* _INSTRUCTIONS FOR THE TASK_
No pictures go into the output, which should consist only of the lines from the first line of the data through the line with "### Code Style", copied exactly.

···

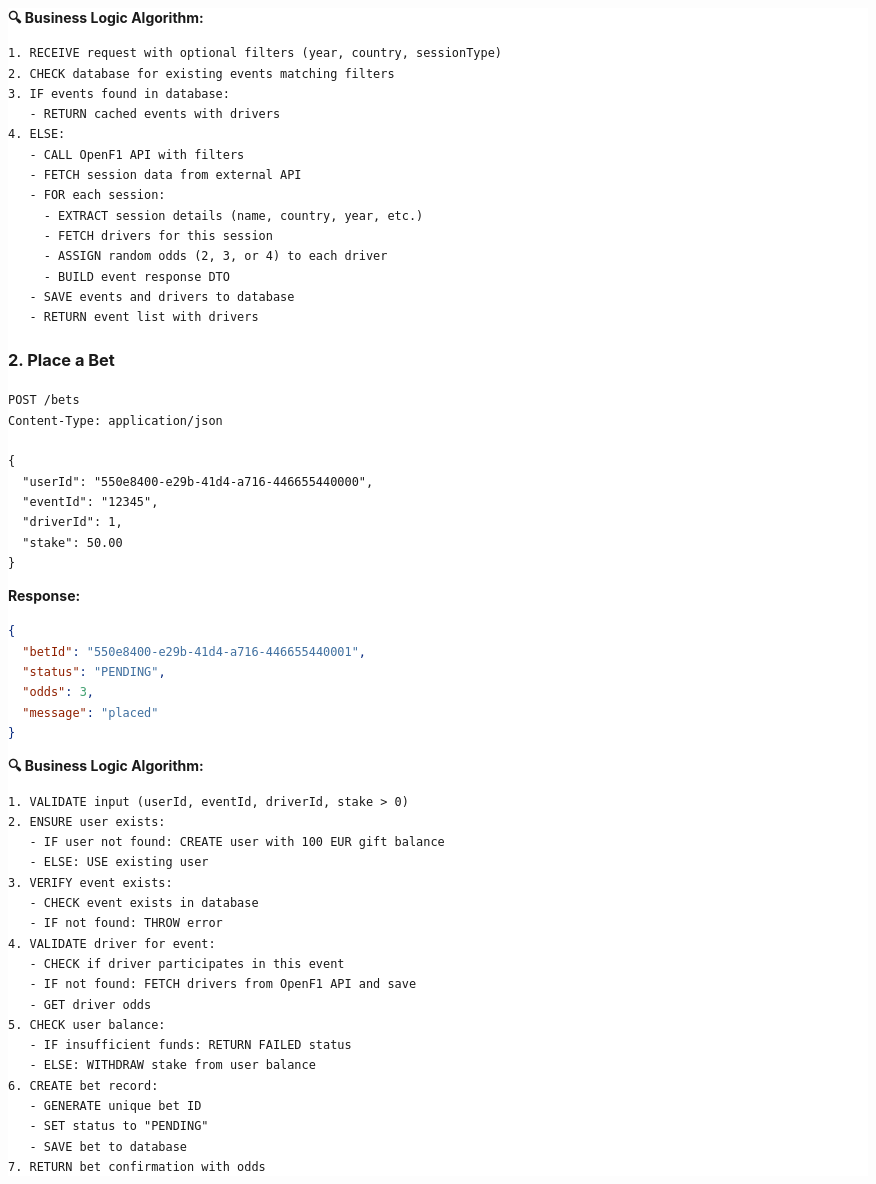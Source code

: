 **🔍 Business Logic Algorithm:**
```
1. RECEIVE request with optional filters (year, country, sessionType)
2. CHECK database for existing events matching filters
3. IF events found in database:
   - RETURN cached events with drivers
4. ELSE:
   - CALL OpenF1 API with filters
   - FETCH session data from external API
   - FOR each session:
     - EXTRACT session details (name, country, year, etc.)
     - FETCH drivers for this session
     - ASSIGN random odds (2, 3, or 4) to each driver
     - BUILD event response DTO
   - SAVE events and drivers to database
   - RETURN event list with drivers
```

### 2. Place a Bet
```http
POST /bets
Content-Type: application/json

{
  "userId": "550e8400-e29b-41d4-a716-446655440000",
  "eventId": "12345",
  "driverId": 1,
  "stake": 50.00
}
```

**Response:**
```json
{
  "betId": "550e8400-e29b-41d4-a716-446655440001",
  "status": "PENDING",
  "odds": 3,
  "message": "placed"
}
```

**🔍 Business Logic Algorithm:**
```
1. VALIDATE input (userId, eventId, driverId, stake > 0)
2. ENSURE user exists:
   - IF user not found: CREATE user with 100 EUR gift balance
   - ELSE: USE existing user
3. VERIFY event exists:
   - CHECK event exists in database
   - IF not found: THROW error
4. VALIDATE driver for event:
   - CHECK if driver participates in this event
   - IF not found: FETCH drivers from OpenF1 API and save
   - GET driver odds
5. CHECK user balance:
   - IF insufficient funds: RETURN FAILED status
   - ELSE: WITHDRAW stake from user balance
6. CREATE bet record:
   - GENERATE unique bet ID
   - SET status to "PENDING"
   - SAVE bet to database
7. RETURN bet confirmation with odds
```
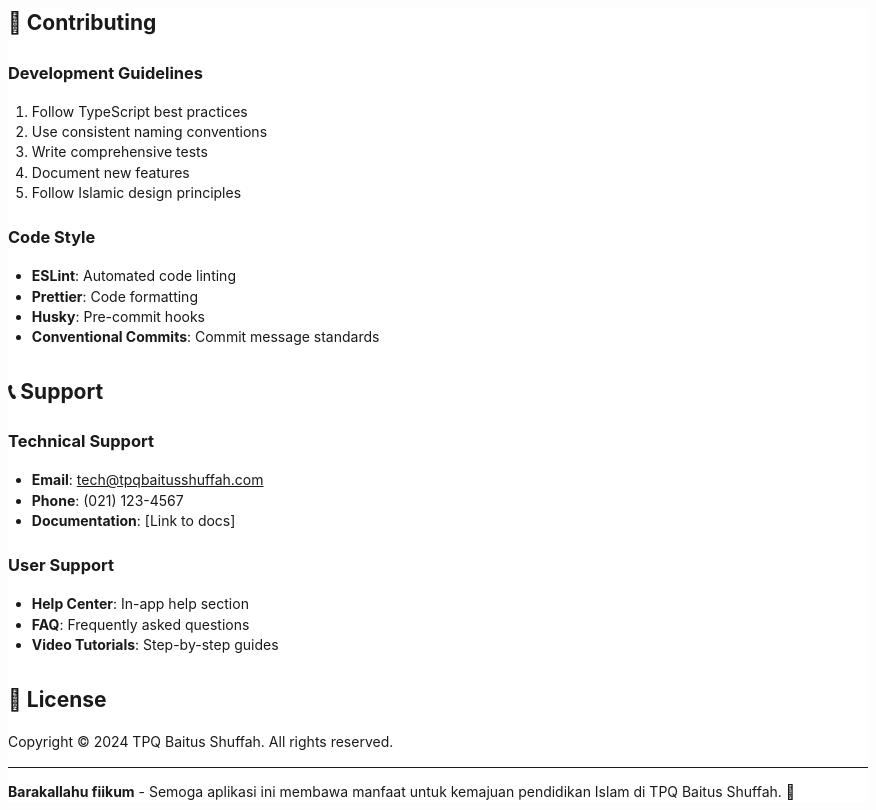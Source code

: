 ## 🤝 Contributing

### Development Guidelines

1. Follow TypeScript best practices
2. Use consistent naming conventions
3. Write comprehensive tests
4. Document new features
5. Follow Islamic design principles

### Code Style

- **ESLint**: Automated code linting
- **Prettier**: Code formatting
- **Husky**: Pre-commit hooks
- **Conventional Commits**: Commit message standards

## 📞 Support

### Technical Support

- **Email**: tech@tpqbaitusshuffah.com
- **Phone**: (021) 123-4567
- **Documentation**: [Link to docs]

### User Support

- **Help Center**: In-app help section
- **FAQ**: Frequently asked questions
- **Video Tutorials**: Step-by-step guides

## 📄 License

Copyright © 2024 TPQ Baitus Shuffah. All rights reserved.

---

**Barakallahu fiikum** - Semoga aplikasi ini membawa manfaat untuk kemajuan pendidikan Islam di TPQ Baitus Shuffah. 🤲
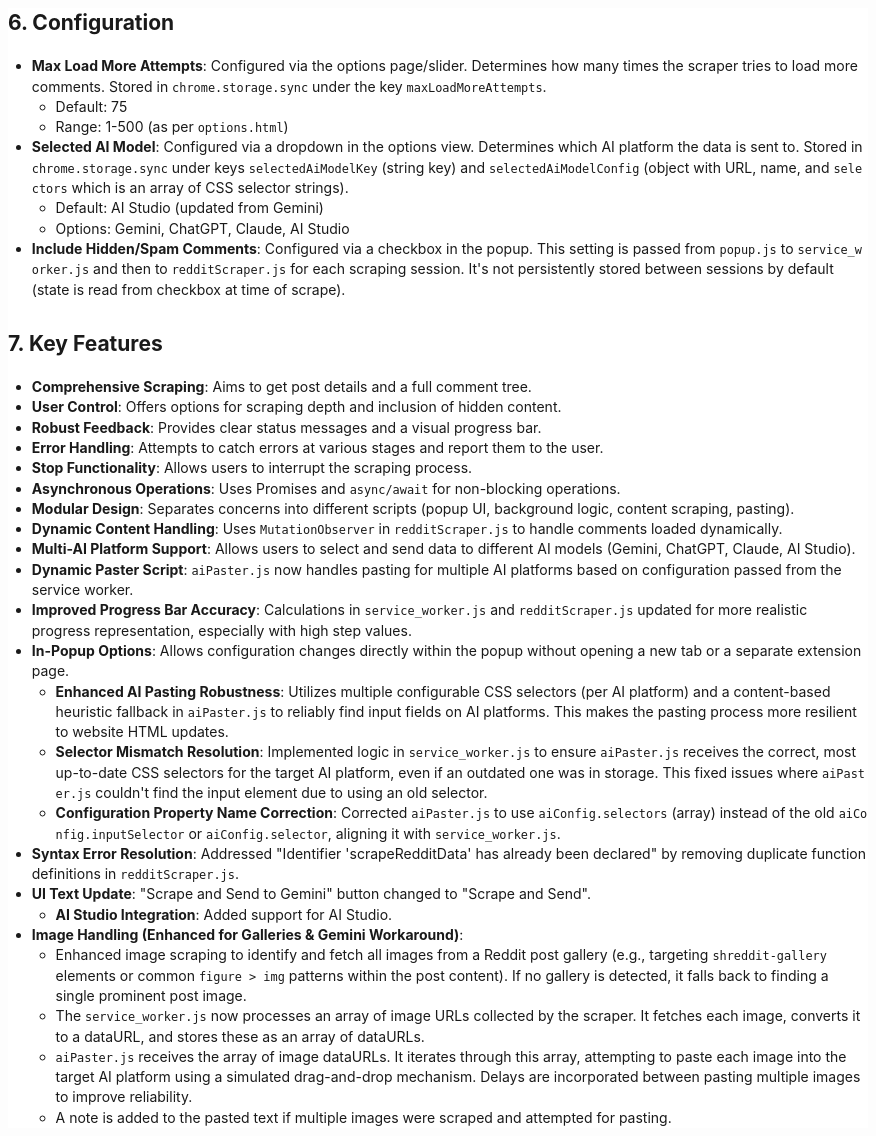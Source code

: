 ## 6. Configuration

*   **Max Load More Attempts**: Configured via the options page/slider. Determines how many times the scraper tries to load more comments. Stored in `chrome.storage.sync` under the key `maxLoadMoreAttempts`.
    *   Default: 75
    *   Range: 1-500 (as per `options.html`)
*   **Selected AI Model**: Configured via a dropdown in the options view. Determines which AI platform the data is sent to. Stored in `chrome.storage.sync` under keys `selectedAiModelKey` (string key) and `selectedAiModelConfig` (object with URL, name, and `selectors` which is an array of CSS selector strings).
    *   Default: AI Studio (updated from Gemini)
    *   Options: Gemini, ChatGPT, Claude, AI Studio
*   **Include Hidden/Spam Comments**: Configured via a checkbox in the popup. This setting is passed from `popup.js` to `service_worker.js` and then to `redditScraper.js` for each scraping session. It's not persistently stored between sessions by default (state is read from checkbox at time of scrape).

## 7. Key Features

*   **Comprehensive Scraping**: Aims to get post details and a full comment tree.
*   **User Control**: Offers options for scraping depth and inclusion of hidden content.
*   **Robust Feedback**: Provides clear status messages and a visual progress bar.
*   **Error Handling**: Attempts to catch errors at various stages and report them to the user.
*   **Stop Functionality**: Allows users to interrupt the scraping process.
*   **Asynchronous Operations**: Uses Promises and `async/await` for non-blocking operations.
*   **Modular Design**: Separates concerns into different scripts (popup UI, background logic, content scraping, pasting).
*   **Dynamic Content Handling**: Uses `MutationObserver` in `redditScraper.js` to handle comments loaded dynamically.
*   **Multi-AI Platform Support**: Allows users to select and send data to different AI models (Gemini, ChatGPT, Claude, AI Studio).
*   **Dynamic Paster Script**: `aiPaster.js` now handles pasting for multiple AI platforms based on configuration passed from the service worker.
*   **Improved Progress Bar Accuracy**: Calculations in `service_worker.js` and `redditScraper.js` updated for more realistic progress representation, especially with high step values.
*   **In-Popup Options**: Allows configuration changes directly within the popup without opening a new tab or a separate extension page.
    *   **Enhanced AI Pasting Robustness**: Utilizes multiple configurable CSS selectors (per AI platform) and a content-based heuristic fallback in `aiPaster.js` to reliably find input fields on AI platforms. This makes the pasting process more resilient to website HTML updates.
    *   **Selector Mismatch Resolution**: Implemented logic in `service_worker.js` to ensure `aiPaster.js` receives the correct, most up-to-date CSS selectors for the target AI platform, even if an outdated one was in storage. This fixed issues where `aiPaster.js` couldn't find the input element due to using an old selector.
    *   **Configuration Property Name Correction**: Corrected `aiPaster.js` to use `aiConfig.selectors` (array) instead of the old `aiConfig.inputSelector` or `aiConfig.selector`, aligning it with `service_worker.js`.
*   **Syntax Error Resolution**: Addressed "Identifier 'scrapeRedditData' has already been declared" by removing duplicate function definitions in `redditScraper.js`.
*   **UI Text Update**: "Scrape and Send to Gemini" button changed to "Scrape and Send".
    *   **AI Studio Integration**: Added support for AI Studio.
*   **Image Handling (Enhanced for Galleries & Gemini Workaround)**:
    *   Enhanced image scraping to identify and fetch all images from a Reddit post gallery (e.g., targeting `shreddit-gallery` elements or common `figure > img` patterns within the post content). If no gallery is detected, it falls back to finding a single prominent post image.
    *   The `service_worker.js` now processes an array of image URLs collected by the scraper. It fetches each image, converts it to a dataURL, and stores these as an array of dataURLs.
    *   `aiPaster.js` receives the array of image dataURLs. It iterates through this array, attempting to paste each image into the target AI platform using a simulated drag-and-drop mechanism. Delays are incorporated between pasting multiple images to improve reliability.
    *   A note is added to the pasted text if multiple images were scraped and attempted for pasting.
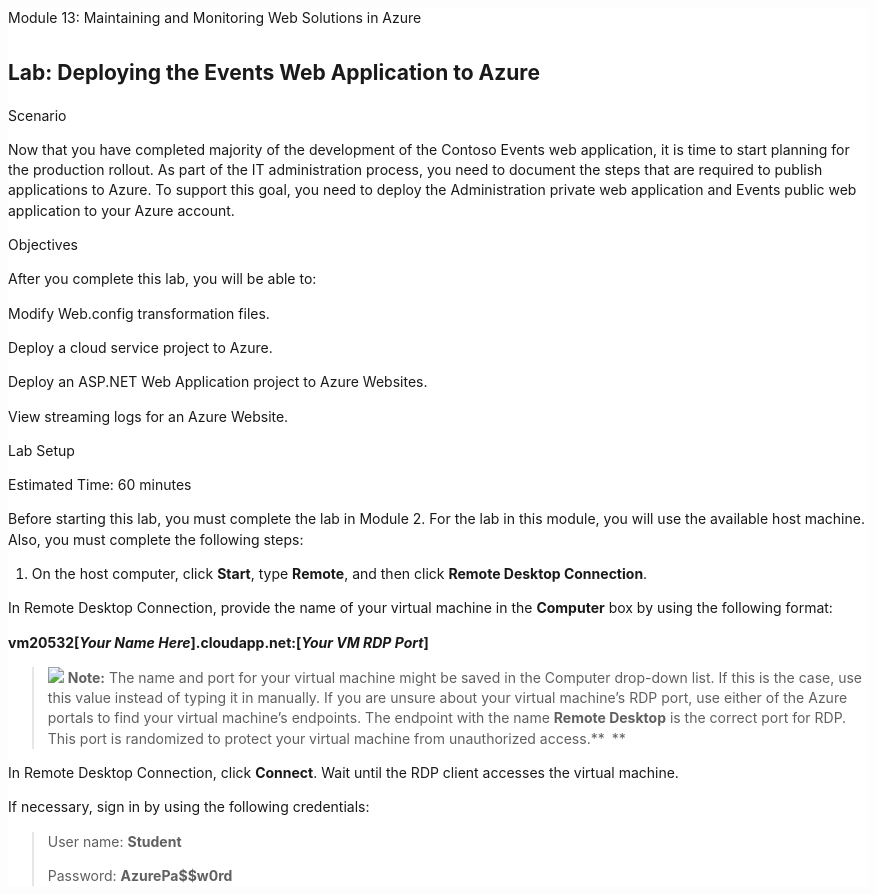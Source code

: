 Module 13: Maintaining
and Monitoring Web Solutions in Azure

Lab: Deploying the Events Web Application to Azure
--------------------------------------------------

Scenario

Now that you have completed majority of the development of the Contoso
Events web application, it is time to start planning for the production
rollout. As part of the IT administration process, you need to document
the steps that are required to publish applications to Azure. To support
this goal, you need to deploy the Administration private web application
and Events public web application to your Azure account.

Objectives

After you complete this lab, you will be able to:

Modify Web.config transformation files.

Deploy a cloud service project to Azure.

Deploy an ASP.NET Web Application project to Azure Websites.

View streaming logs for an Azure Website.

Lab Setup

Estimated Time: 60 minutes

Before starting this lab, you must complete the lab in Module 2. For the
lab in this module, you will use the available host machine. Also, you
must complete the following steps:

1.  On the host computer, click **Start**, type **Remote**, and then
    click **Remote Desktop Connection**.

In Remote Desktop Connection, provide the name of your virtual machine
in the **Computer** box by using the following format:

**vm20532[*Your Name Here*].cloudapp.net:[*Your VM RDP Port*]**

> ![](media/image1.wmf) **Note:** The name and port for your virtual
> machine might be saved in the Computer drop-down list. If this is the
> case, use this value instead of typing it in manually. If you are
> unsure about your virtual machine’s RDP port, use either of the Azure
> portals to find your virtual machine’s endpoints. The endpoint with
> the name **Remote Desktop** is the correct port for RDP. This port is
> randomized to protect your virtual machine from unauthorized
> access.** **

In Remote Desktop Connection, click **Connect**. Wait until the RDP
client accesses the virtual machine.

If necessary, sign in by using the following credentials:

> User name: **Student**
>
> Password: **AzurePa\$\$w0rd**
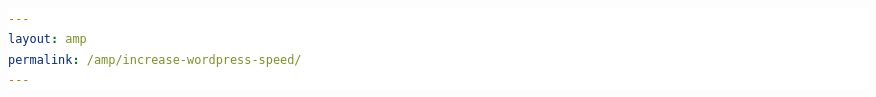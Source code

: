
 ```yaml
---
layout: amp
permalink: /amp/increase-wordpress-speed/
---
```

<html lang="en" amp="">
<head>
	<meta charset="utf-8">
	<meta name="viewport" content="width=device-width, initial-scale=1, shrink-to-fit=no">
	<meta name="generator" content="Jekyll v3.9.0">
	<meta property="og:title" content="Increase WordPress Speed">
	<meta name="author" content="shoaiyb">
	<meta property="og:locale" content="en_US">
	<meta name="description" content="Speed is an aspect of a website’s performance that Google truly values. So much so that it ranks websites with faster site speeds over slower ones.">
	<meta property="og:description" content="Speed is an aspect of a website’s performance that Google truly values. So much so that it ranks websites with faster site speeds over slower ones.">
	<meta property="og:url" content="http://sysa.ml/increase-wordpress-speed/">
	<meta property="og:site_name" content="shoaiyb sysa">
	<meta property="og:image" content="http://sysa.ml/assets/images/wordpress-seo.webp">
	<meta property="og:type" content="article">
	<meta property="article:published_time" content="2021-04-09T00:00:00+00:00">
	<meta name="twitter:card" content="summary_large_image">
	<meta property="twitter:image" content="http://sysa.ml/assets/images/wordpress-seo.webp">
	<meta property="twitter:title" content="Increase WordPress Speed">
	<meta property="og:image" content="https://sysa.ml/assets/images/sysa.png">
	<meta property="twitter:image" content="https://sysa.ml/assets/images/sysa.png">
	<title>Increase WordPress Speed | shoaiyb sysa</title>
	<link rel="preconnect" href="https://cdn.ampproject.org">
	<link rel="preload" as="script" href="https://cdn.ampproject.org/v0.js">
	<link rel="prefetch" href="https://c.disquscdn.com/next/embed/styles/lounge.c82b267b396dfbc10ae5113342115da8.css">
	<link rel="prefetch" href="https://c.disquscdn.com/next/embed/common.bundle.f485ba8b89bf2153fdb9f493ec342aed.js">
	<link rel="prefetch" href="https://c.disquscdn.com/next/embed/lounge.bundle.5c8cd56736a07a84352a4d37a862a762.js">
	<link rel="prefetch" href="https://disqus.com/next/config.js">
	<script async="" src="https://cdn.ampproject.org/v0.js"></script>
	<script src="https://cdn.ampproject.org/v0/amp-mustache-0.2.js" async="" custom-template="amp-mustache"></script>
	<script src="https://cdn.ampproject.org/v0/amp-form-0.1.js" async="" custom-element="amp-form"></script>
	<style amp-custom="">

···

* _WRITTEN RESPONSE_
Source code

: **🔍 Business Logic Algorithm:**
```
1. RECEIVE request with optional filters (year, country, sessionType)
2. CHECK database for existing events matching filters
3. IF events found in database:
   - RETURN cached events with drivers
4. ELSE:
   - CALL OpenF1 API with filters
   - FETCH session data from external API
   - FOR each session:
     - EXTRACT session details (name, country, year, etc.)
     - FETCH drivers for this session
     - ASSIGN random odds (2, 3, or 4) to each driver
     - BUILD event response DTO
   - SAVE events and drivers to database
   - RETURN event list with drivers
```

### 2. Place a Bet
```http
POST /bets
Content-Type: application/json

{
  "userId": "550e8400-e29b-41d4-a716-446655440000",
  "eventId": "12345",
  "driverId": 1,
  "stake": 50.00
}
```

**Response:**
```json
{
  "betId": "550e8400-e29b-41d4-a716-446655440001",
  "status": "PENDING",
  "odds": 3,
  "message": "placed"
}
```

**🔍 Business Logic Algorithm:**
```
1. VALIDATE input (userId, eventId, driverId, stake > 0)
2. ENSURE user exists:
   - IF user not found: CREATE user with 100 EUR gift balance
   - ELSE: USE existing user
3. VERIFY event exists:
   - CHECK event exists in database
   - IF not found: THROW error
4. VALIDATE driver for event:
   - CHECK if driver participates in this event
   - IF not found: FETCH drivers from OpenF1 API and save
   - GET driver odds
5. CHECK user balance:
   - IF insufficient funds: RETURN FAILED status
   - ELSE: WITHDRAW stake from user balance
6. CREATE bet record:
   - GENERATE unique bet ID
   - SET status to "PENDING"
   - SAVE bet to database
7. RETURN bet confirmation with odds
```
Source code

: ## 🤝 Contributing

### Development Guidelines

1. Follow TypeScript best practices
2. Use consistent naming conventions
3. Write comprehensive tests
4. Document new features
5. Follow Islamic design principles

### Code Style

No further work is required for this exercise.